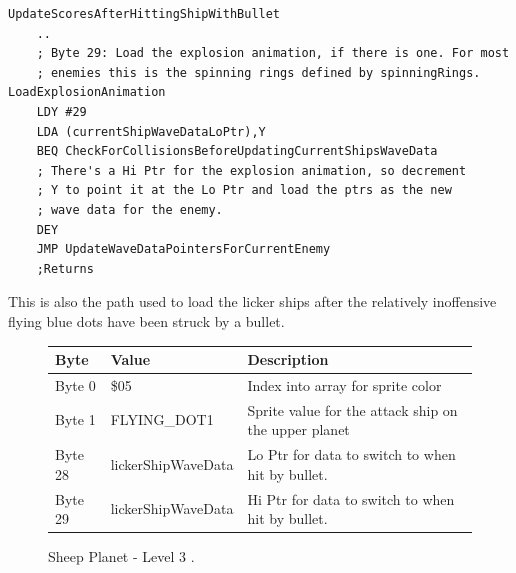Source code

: \begin{lstlisting}
UpdateScoresAfterHittingShipWithBullet
    ..
    ; Byte 29: Load the explosion animation, if there is one. For most
    ; enemies this is the spinning rings defined by spinningRings.
LoadExplosionAnimation   
    LDY #29
    LDA (currentShipWaveDataLoPtr),Y
    BEQ CheckForCollisionsBeforeUpdatingCurrentShipsWaveData
    ; There's a Hi Ptr for the explosion animation, so decrement
    ; Y to point it at the Lo Ptr and load the ptrs as the new
    ; wave data for the enemy.
    DEY
    JMP UpdateWaveDataPointersForCurrentEnemy
    ;Returns
\end{lstlisting}

This is also the path used to load the licker ships after the relatively inoffensive flying blue dots have
been struck by a bullet.

\begin{figure}[H]
  {
  \setlength{\tabcolsep}{3.0pt}
  \setlength\cmidrulewidth{\heavyrulewidth} %
  \begin{adjustbox}{width=12cm}

\begin{tabular}{lll}
\toprule
 Byte    & Value                     & Description                                                        \\
\midrule
 Byte 0  & \$05                       & Index into array for sprite color                                  \\
 Byte 1  & FLYING\_DOT1               & Sprite value for the attack ship on the upper planet               \\
 Byte 28 & lickerShipWaveData         & Lo Ptr for data to switch to when hit by bullet.                                    \\
 Byte 29 & lickerShipWaveData         & Hi Ptr for data to switch to when hit by bullet.                                    \\
\bottomrule
\end{tabular}

  \end{adjustbox}

  }\caption{Sheep Planet - Level 3
.}
\end{figure}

### AIM OF THE EXERCISE
Return all material verbatim, pictures omitted.

### SOLUTION TO THIS EXERCISE
Source code

: \begin{lstlisting}
UpdateScoresAfterHittingShipWithBullet
    ..
    ; Byte 29: Load the explosion animation, if there is one. For most
    ; enemies this is the spinning rings defined by spinningRings.
LoadExplosionAnimation   
    LDY #29
    LDA (currentShipWaveDataLoPtr),Y
    BEQ CheckForCollisionsBeforeUpdatingCurrentShipsWaveData
    ; There's a Hi Ptr for the explosion animation, so decrement
    ; Y to point it at the Lo Ptr and load the ptrs as the new
    ; wave data for the enemy.
    DEY
    JMP UpdateWaveDataPointersForCurrentEnemy
    ;Returns
\end{lstlisting}

This is also the path used to load the licker ships after the relatively inoffensive flying blue dots have
been struck by a bullet.

\begin{figure}[H]
  {
  \setlength{\tabcolsep}{3.0pt}
  \setlength\cmidrulewidth{\heavyrulewidth} %
  \begin{adjustbox}{width=12cm}

\begin{tabular}{lll}
\toprule
 Byte    & Value                     & Description                                                        \\
\midrule
 Byte 0  & \$05                       & Index into array for sprite color                                  \\
 Byte 1  & FLYING\_DOT1               & Sprite value for the attack ship on the upper planet               \\
 Byte 28 & lickerShipWaveData         & Lo Ptr for data to switch to when hit by bullet.                                    \\
 Byte 29 & lickerShipWaveData         & Hi Ptr for data to switch to when hit by bullet.                                    \\
\bottomrule
\end{tabular}

  \end{adjustbox}

  }\caption{Sheep Planet - Level 3
.}
\end{figure}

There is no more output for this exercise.